Private Equity Holdings (“PEH”) is required by its charter to avoid companies that use derivative financial instruments to speculate. In reviewing numbers for FAS 157 reporting purposes, a PEH managing partner notices that one of its portfolio companies, ABC Incorporated (“ABC”), recently included a FAS 133 entry for a $20 million interest rate swap hedge. During a call to the company to query about how the swap is being used, the PEH managing partner is informed that its counterparty is Global Bank Limited (“Global”). Not only has Global just reported a $30 billion loss due to poor valuation of its structured product portfolio, it posted no collateral in favor of ABC while ABC was required to pledge $2 million in U.S. Treasury Bills in order to protect Global in the event that ABC could not make its contractual swap payments to Global. Not being too familiar with derivative instrument pricing and default risk analysis, PEH hires an expert to investigate whether the swaps reflect a hedge versus a market bet and to further assess how PEH should adjust the valuation of its equity stake in ABC. What does the expert need to look at and how should she arrive at an appropriate conclusion?

 

SUSAN MANGIERO'S ANSWER:

 

This fact situation, ripped from the headlines, raises several important valuation questions, including, but not limited to the following:

 

  • Notwithstanding FAS 133 numbers, is the company exposed to changes in interest rates that could adversely impact cash flow, liquidity and net income?
  • Was the swap correctly valued?
  • How might ABC be impacted by Global’s deteriorating health?
  • What adjustments, if any, should PEH make to its initial valuation of ABC equity?

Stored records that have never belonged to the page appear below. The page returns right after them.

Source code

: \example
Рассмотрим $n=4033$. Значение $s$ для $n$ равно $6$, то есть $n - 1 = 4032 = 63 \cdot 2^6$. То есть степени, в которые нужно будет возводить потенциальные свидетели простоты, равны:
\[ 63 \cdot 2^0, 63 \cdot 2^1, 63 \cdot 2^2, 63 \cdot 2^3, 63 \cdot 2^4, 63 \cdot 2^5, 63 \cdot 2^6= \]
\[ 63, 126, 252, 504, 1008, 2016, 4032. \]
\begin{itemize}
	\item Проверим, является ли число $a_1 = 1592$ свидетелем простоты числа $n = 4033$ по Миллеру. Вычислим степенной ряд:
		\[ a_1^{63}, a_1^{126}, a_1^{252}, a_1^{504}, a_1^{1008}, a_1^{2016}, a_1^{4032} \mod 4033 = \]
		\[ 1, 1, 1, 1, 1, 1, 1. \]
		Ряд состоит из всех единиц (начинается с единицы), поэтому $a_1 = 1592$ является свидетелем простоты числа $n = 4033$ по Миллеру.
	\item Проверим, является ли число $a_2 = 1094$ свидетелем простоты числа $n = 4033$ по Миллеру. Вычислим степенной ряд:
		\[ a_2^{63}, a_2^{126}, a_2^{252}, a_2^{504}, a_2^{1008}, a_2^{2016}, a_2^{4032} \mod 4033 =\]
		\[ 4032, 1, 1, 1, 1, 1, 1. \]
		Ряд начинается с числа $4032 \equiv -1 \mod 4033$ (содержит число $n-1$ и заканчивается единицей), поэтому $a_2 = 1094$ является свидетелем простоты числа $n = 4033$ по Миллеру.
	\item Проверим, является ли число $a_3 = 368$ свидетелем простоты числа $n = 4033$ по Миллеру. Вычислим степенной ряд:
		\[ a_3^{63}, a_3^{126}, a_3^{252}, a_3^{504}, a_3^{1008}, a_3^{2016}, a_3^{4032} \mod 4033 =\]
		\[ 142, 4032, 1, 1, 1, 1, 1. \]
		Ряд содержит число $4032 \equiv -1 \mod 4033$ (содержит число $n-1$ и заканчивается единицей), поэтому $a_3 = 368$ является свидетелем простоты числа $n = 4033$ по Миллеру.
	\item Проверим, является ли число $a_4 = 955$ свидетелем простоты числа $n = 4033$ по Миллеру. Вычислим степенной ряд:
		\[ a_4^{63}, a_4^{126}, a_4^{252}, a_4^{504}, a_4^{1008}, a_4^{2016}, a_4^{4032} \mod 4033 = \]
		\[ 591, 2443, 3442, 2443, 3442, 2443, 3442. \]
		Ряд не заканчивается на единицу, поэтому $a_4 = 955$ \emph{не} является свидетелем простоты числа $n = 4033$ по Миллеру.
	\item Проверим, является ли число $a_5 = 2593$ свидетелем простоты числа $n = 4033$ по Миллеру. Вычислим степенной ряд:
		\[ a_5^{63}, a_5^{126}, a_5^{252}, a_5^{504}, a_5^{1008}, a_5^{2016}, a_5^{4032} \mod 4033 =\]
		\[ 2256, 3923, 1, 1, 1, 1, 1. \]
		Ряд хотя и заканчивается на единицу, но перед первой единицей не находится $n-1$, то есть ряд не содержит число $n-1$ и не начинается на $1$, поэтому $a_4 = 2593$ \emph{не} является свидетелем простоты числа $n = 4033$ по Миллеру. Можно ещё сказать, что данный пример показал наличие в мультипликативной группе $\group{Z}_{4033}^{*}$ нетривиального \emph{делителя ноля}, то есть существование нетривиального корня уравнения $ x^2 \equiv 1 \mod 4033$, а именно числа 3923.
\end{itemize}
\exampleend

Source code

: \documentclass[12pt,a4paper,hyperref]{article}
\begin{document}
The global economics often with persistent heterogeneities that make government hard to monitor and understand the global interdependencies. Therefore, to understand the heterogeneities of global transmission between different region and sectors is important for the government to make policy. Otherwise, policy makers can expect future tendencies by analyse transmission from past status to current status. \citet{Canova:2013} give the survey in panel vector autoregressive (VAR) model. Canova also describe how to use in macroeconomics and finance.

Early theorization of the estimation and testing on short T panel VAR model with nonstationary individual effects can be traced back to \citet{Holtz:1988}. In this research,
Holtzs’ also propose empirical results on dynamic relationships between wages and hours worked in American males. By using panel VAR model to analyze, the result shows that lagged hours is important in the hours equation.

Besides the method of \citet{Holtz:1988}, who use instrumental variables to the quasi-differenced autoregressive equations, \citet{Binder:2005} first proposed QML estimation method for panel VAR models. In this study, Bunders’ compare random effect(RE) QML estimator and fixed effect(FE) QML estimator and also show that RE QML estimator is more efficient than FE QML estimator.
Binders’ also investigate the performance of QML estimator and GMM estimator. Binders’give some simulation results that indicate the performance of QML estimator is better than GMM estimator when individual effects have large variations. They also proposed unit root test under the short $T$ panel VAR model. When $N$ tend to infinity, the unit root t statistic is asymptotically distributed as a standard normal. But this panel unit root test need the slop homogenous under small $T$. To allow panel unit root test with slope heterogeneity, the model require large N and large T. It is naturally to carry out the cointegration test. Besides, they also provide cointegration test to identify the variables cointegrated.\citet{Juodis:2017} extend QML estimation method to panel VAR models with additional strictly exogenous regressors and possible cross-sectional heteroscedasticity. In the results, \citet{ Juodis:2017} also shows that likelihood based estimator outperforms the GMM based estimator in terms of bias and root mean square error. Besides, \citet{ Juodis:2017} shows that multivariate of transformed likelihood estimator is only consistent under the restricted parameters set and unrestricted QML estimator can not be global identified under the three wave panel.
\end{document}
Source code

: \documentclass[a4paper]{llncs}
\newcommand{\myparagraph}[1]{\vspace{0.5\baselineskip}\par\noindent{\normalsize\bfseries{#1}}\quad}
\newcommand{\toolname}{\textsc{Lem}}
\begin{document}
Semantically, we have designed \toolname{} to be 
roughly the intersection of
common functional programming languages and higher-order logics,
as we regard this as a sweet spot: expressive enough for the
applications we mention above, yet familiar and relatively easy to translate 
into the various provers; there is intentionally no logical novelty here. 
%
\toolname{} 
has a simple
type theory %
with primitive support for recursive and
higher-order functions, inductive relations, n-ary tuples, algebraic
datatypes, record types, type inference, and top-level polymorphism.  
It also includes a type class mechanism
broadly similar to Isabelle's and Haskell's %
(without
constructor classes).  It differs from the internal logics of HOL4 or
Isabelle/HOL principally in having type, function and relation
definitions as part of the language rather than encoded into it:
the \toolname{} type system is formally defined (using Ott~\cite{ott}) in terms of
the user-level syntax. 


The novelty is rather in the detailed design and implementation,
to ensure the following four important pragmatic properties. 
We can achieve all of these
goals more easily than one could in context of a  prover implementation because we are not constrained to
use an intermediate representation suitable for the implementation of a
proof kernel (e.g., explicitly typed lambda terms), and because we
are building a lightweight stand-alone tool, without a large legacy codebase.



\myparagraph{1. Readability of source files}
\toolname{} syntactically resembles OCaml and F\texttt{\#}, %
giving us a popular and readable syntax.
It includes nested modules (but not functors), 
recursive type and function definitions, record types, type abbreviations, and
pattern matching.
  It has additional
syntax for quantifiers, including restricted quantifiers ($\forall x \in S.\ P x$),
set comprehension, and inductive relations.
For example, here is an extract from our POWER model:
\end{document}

There are several critical issues here, all of which could seriously hamper the fortunes of both ABC shareholders and PEH investors. An inaccurate valuation of the swap leads to a flawed accounting representation for ABC and may lull treasury staff into thinking that the hedge offers full protection against unexpected moves in interest rates. PEH may report a bad FAS 157 number which in turn could lead to flawed asset allocation decisions made by institutional limited partners or the overpayment of performance fees to PEH. A poorly constructed hedge (in economic versus accounting terms) that exposes ABC to negative market conditions could force PEH to violate its prohibition against speculative trades being executed by portfolio companies. If Global does not meet its swap obligations and/or files for bankruptcy protection, ABC may not be able to recover its collateral quickly or could lose it altogether, depending on its standing vis-à-vis other creditors.

 

Swap pricing models can differ depending on the complexity of the transaction. However, for standard fixed to LIBOR swaps, the secondary market is large ($111 trillion, according to the Bank for International Settlements). Active trading makes it easy to readily obtain prices for various maturity interest rate swaps with quotes reflecting the discounting of future projected fixed and floating swap payment amounts. In contrast, the assessment of credit worthiness varies, sometimes considerably, across banks. Unfortunately for ABC, even if they posted more collateral than should have been required, the fact remains that they have no immediate recourse in the event that Global’s distress prevents the bank from paying what it owes to ABC. If Global defaults, ABC will then have to decide on a course of action that could include any or all of the following:

 

  • Enter into a second interest rate swap to replace Global at a now higher fixed rate
  • Attempt to sell the initial swap in the open market and consider another way to hedge against rising interest rates though few will be willing to accept the Global risk
  • Take legal action to reclaim its collateral
  • Write down the value of the swap on its books

There is no ideal situation. The expert will necessarily have to ask ABC what they plan to do in the event of swap non-performance and how it is expected to impact its cash flow, cost of money (which in turn affects capital budget decisions), balance sheet, dividend payments and interest coverage. Once that scenario analysis is conducted, both the expert and PEH will be able to quantify how much of an adjustment downward they will need to make for both accounting and performance reporting purposes.